Foi neste ano que isso aconteceu? Não, evidentemente. Desde que em 2017 a AMM registou esse montante – com o beneplácito do Ministério do Trabalho, que a tutelava (ainda tutela); do Ministério das Finanças, que deu o seu toque de Midas para que o registo pudesse ser feito; do auditor da altura; e da CMVM – Comissão do Mercado de Valores Mobiliários, o organismo que supervisiona os auditores – se sabia que se tratava de uma medida destinada a ofuscar a grave situação financeira da associação. [Em devido tempo, neste mesmo espaço, tive oportunidade de explicar o processo.] De tal modo a situação é complicada que o auditor, no seu parecer, expressa a incerteza que existe quanto à capacidade da AMM poder continuar a sua atividade no futuro em moldes semelhantes aos atuais. Um parecer, portanto, que neutraliza “fake news” que anualmente vinham sendo divulgadas.

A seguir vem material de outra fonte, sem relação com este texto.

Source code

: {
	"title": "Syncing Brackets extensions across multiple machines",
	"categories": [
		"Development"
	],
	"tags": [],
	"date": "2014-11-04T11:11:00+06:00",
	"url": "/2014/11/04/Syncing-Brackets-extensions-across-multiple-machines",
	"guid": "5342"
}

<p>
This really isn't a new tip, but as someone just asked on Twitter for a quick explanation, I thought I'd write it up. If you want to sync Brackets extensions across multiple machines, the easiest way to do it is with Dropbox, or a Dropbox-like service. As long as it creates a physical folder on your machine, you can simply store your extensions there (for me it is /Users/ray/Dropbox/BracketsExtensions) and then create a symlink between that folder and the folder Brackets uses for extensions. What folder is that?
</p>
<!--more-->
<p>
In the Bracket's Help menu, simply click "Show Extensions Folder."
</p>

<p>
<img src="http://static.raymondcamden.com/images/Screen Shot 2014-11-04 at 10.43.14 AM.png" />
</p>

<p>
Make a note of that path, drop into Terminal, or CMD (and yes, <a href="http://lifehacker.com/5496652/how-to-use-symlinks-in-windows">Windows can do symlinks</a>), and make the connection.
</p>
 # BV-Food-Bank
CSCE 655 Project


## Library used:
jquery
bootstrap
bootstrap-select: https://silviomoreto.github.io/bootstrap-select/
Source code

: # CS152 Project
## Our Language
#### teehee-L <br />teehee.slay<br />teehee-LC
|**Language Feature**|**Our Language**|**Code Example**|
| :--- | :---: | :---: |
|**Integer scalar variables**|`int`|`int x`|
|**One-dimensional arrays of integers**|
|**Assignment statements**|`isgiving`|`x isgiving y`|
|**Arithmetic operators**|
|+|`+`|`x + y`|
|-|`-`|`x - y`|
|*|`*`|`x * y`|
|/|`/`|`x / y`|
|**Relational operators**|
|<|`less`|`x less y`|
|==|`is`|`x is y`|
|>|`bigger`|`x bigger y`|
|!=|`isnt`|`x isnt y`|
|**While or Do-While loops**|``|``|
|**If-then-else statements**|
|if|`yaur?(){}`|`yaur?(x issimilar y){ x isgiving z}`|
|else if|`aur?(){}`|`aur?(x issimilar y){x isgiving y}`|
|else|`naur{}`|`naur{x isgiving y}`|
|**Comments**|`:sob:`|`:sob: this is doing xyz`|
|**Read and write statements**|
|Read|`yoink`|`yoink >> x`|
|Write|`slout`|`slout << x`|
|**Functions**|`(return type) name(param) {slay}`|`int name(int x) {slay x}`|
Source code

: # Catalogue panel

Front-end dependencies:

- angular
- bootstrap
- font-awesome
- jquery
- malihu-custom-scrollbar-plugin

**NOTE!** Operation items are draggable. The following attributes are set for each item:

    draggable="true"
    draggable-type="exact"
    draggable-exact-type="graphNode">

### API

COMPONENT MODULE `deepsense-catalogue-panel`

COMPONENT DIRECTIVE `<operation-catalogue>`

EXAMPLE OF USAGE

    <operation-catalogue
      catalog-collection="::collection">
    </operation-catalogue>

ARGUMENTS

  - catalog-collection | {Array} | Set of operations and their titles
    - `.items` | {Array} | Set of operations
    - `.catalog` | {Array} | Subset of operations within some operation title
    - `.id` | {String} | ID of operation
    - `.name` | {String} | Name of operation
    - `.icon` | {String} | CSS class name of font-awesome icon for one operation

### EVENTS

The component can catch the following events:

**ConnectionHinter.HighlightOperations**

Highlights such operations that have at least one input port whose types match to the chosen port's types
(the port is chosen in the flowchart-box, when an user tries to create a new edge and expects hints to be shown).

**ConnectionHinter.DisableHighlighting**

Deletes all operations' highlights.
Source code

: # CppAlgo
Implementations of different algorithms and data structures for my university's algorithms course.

4. Entretanto, na sequência das ondas de choque provocadas pelo referido relatório de auditoria, nas páginas da última edição semanal do Expresso, a Presidente da CMVM, na entrevista que concedeu, considerou que o descrito impacto nas contas da associação era o efeito de “um novo olhar sobre a mesma realidade” [Perspetiva bem poética. Não deveria o regulador ter sido, em devido tempo, esse olhar novo, para evitar que a visão distorcida do auditor de serviço perdurasse no tempo?]; e que o facto da associação ver desaparecer de um momento para o outro metade do seu capital próprio não significa que um auditor (o atual) tenha razão e o outro (o substituído) não [Ao considerar que o montante da correção (material) imposta ao balanço da AMM se resume a uma questão de pressupostos atuariais, não se está a alhear da real situação da associação, acrescentando mais um ponto no argumento de que os relatórios de auditoria que certificam as contas das empresas são (em muitos casos) “fake news”?].

Na mesma edição também foi entrevistada a Presidente da Autoridade de Supervisão de Seguros e Fundos de Pensões (atual-futura supervisora da atividade da AMM). Referiu que considerava não haver razão para se levar a cabo uma auditoria especial à situação da associação. [Repita-se, no parecer do auditor às contas de 2019 consta a incerteza quanto à capacidade da mesma prosseguir a sua atividade para futuro.] Procurou sossegar as mentes mais preocupadas prometendo um acompanhamento apertado do caso, a partir de informação certificada por um “outro auditor que não o da associação” [Um exemplo concreto da colocação de “um polícia a vigiar um polícia”, mais uma machadada na credibilidade da atuação dos auditores, uma caução ao argumento central desta crónica sobre os relatórios-“fake news”.].

5. Pode haver problemas que a simples passagem do tempo resolva. A existirem, não se devem assemelhar ao das “fake news” nos relatórios de auditoria. Este não vai desaparecer, antes agravar-se. Abstrair da sua existência, com base na ideia de que “informação auditada é sempre mais confiável do que informação não auditada”, é meter a cabeça na areia, esquecendo um problema que tem e vai continuar a ter consequências muito nefastas para o funcionamento das economias. Não haverá, nunca, uma solução fácil e simples para ele. Mas tem de se construir uma.